C'est la métaphore mère d'innombrables
métaphores. Corps en travail et au travail : Ce sont les classes inférieures
d'Angleterre qui travaillent de toutes leurs forces à détruire l'indépendance
locale et à transporter l'administration de tous les points de la circonférence
au centre […]. Le pouvoir social doit être plus fort et l'individu plus
faible, chez un peuple démocratique qui est arrivé à l'égalité par un long et
pénible travail social […] (DA II. p. 365[5]).
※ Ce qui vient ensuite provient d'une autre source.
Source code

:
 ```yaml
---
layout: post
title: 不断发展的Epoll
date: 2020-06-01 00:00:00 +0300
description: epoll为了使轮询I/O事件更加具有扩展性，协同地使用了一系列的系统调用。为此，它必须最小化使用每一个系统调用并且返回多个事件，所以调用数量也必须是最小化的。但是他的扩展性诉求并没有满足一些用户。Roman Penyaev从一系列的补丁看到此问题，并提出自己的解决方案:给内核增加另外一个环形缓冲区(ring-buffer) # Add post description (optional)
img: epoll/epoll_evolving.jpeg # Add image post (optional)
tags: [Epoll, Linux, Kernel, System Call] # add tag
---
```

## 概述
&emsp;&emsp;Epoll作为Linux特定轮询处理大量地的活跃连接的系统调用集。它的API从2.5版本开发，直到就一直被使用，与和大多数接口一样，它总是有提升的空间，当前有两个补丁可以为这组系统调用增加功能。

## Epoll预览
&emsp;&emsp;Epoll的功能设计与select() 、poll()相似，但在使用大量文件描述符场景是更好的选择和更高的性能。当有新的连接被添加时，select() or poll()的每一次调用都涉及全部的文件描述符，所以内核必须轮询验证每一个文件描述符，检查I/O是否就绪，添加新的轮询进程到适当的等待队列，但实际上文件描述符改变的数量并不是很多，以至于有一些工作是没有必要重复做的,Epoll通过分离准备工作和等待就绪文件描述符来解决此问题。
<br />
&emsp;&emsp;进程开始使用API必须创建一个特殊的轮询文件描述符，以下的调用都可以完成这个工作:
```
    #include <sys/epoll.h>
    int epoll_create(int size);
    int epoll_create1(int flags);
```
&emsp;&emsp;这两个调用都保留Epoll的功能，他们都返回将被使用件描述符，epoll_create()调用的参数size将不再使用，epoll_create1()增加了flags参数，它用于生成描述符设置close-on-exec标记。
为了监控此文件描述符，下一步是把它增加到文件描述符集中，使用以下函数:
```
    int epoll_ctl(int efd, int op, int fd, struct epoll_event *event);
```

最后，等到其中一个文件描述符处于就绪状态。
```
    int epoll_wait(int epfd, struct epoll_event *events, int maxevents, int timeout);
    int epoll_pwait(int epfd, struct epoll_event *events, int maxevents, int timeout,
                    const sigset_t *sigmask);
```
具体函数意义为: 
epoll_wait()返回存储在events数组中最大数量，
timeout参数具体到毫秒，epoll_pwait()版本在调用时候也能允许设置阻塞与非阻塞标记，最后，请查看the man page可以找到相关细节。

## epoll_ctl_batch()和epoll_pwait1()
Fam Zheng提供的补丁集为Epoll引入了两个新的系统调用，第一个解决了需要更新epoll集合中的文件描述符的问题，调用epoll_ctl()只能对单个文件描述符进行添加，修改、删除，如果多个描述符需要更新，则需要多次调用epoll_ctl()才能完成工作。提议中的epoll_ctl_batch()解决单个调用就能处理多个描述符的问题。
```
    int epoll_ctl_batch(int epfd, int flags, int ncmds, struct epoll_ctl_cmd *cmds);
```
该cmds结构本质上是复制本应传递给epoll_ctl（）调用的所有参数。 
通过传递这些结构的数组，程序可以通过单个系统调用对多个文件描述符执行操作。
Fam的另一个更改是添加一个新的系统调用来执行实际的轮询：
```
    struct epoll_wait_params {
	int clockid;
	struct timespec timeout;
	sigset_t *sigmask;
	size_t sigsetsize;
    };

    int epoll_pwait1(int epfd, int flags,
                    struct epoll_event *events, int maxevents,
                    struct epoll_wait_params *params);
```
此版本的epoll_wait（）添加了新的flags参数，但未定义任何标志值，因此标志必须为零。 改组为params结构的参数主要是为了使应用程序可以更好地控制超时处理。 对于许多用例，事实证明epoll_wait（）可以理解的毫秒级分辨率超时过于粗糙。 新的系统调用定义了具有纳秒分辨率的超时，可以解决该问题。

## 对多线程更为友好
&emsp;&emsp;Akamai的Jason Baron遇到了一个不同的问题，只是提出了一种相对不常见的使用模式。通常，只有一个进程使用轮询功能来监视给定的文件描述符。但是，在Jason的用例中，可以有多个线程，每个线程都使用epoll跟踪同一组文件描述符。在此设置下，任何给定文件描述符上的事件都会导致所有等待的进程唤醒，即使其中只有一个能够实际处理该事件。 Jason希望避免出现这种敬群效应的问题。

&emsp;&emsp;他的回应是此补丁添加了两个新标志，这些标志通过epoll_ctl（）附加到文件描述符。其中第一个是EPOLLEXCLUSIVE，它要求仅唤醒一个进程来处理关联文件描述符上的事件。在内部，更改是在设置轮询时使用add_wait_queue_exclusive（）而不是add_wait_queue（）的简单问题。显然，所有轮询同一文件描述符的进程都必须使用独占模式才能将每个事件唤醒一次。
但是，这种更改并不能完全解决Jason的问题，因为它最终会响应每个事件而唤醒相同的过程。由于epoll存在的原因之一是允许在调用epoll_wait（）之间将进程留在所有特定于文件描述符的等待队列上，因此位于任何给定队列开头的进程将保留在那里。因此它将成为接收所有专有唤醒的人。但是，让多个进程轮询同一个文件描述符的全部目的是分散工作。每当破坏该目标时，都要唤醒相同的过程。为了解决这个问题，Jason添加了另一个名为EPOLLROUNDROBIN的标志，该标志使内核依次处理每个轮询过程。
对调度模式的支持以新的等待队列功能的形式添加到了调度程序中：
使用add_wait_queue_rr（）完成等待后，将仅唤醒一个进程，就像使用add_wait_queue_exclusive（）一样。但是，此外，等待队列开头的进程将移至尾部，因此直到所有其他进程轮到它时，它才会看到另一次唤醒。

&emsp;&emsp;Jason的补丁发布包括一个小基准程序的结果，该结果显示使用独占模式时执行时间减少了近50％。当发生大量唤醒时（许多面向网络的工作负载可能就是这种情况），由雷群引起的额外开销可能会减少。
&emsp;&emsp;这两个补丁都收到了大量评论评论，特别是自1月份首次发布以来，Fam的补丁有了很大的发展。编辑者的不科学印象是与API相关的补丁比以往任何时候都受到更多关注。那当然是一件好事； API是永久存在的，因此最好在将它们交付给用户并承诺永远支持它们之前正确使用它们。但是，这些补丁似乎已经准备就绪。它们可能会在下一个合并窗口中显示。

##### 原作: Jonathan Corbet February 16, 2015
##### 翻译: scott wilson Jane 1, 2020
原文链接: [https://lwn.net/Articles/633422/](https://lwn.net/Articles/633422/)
Corps monstrueux que construisent
certaines hypothèses, par lui ainsi dénoncées comme contre nature :
« Une constitution qui serait républicaine par la tête, et
ultra-monarchique dans toutes les autres parties, m'a toujours semblé un
monstre éphémère. » (ibidem, p.
388). Corps souffrants, maladies chroniques
et débilitantes : La sujétion dans les petites affaires
se manifeste tous les jours et se fait sentir indistinctement à tous les citoyens.
Elle ne les désespère point : mais elle les
contrarie sans cesse et elle les porte à renoncer à l'usage de leur volonté.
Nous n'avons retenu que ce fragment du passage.